*Task goal*
Look through the data below and extract, unchanged, the lines from the one that contains "### Semantic Search" to the one that contains "[Placing search in", both included.

*Data extract*
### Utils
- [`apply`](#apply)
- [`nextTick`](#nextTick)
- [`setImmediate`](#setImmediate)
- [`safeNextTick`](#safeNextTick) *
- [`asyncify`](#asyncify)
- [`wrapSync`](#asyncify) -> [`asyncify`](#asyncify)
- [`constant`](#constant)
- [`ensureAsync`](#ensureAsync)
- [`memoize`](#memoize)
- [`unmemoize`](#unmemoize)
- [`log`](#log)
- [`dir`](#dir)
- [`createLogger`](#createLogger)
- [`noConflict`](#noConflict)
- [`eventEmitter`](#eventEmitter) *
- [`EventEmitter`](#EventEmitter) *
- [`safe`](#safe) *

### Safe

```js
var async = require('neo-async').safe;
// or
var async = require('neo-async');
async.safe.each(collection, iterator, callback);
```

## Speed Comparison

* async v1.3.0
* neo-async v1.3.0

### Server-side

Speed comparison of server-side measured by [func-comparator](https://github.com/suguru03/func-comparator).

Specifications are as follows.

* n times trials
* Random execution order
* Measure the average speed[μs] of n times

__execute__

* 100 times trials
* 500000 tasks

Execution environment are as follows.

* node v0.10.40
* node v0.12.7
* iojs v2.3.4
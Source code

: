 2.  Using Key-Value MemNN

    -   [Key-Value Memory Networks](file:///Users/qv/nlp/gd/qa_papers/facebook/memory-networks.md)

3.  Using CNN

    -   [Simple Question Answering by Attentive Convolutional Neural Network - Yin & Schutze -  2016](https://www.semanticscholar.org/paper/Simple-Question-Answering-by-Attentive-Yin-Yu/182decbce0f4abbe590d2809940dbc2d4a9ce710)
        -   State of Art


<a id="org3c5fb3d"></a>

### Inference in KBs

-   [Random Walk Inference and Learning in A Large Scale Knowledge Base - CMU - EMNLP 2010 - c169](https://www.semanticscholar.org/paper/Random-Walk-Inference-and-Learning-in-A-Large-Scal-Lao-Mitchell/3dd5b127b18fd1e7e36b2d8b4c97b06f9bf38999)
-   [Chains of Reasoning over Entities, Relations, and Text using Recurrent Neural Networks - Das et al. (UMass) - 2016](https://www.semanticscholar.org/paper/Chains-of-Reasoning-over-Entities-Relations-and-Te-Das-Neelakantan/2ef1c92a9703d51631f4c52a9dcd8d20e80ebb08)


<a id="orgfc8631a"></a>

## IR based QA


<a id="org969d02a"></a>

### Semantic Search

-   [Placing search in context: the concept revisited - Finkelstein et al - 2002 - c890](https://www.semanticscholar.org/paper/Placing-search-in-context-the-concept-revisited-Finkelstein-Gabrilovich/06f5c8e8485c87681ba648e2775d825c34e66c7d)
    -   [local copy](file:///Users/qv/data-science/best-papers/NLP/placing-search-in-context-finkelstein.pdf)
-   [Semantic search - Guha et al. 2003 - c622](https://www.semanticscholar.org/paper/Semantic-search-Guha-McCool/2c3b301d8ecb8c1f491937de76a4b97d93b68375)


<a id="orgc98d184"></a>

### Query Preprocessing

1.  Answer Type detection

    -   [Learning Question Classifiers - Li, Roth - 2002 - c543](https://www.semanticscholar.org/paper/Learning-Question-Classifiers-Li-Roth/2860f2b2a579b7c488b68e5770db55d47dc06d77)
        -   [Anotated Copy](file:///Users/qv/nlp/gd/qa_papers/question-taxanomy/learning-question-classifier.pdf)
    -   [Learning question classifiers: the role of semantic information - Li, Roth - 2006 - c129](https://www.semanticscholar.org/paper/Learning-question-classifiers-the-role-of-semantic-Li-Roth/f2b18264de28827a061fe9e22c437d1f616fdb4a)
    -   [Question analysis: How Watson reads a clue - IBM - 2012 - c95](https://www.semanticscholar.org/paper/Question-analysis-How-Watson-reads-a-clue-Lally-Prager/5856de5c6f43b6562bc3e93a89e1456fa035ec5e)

*Exercise response*
### Semantic Search

-   [Placing search in context: the concept revisited - Finkelstein et al - 2002 - c890](https://www.semanticscholar.org/paper/Placing-search-in-context-the-concept-revisited-Finkelstein-Gabrilovich/06f5c8e8485c87681ba648e2775d825c34e66c7d)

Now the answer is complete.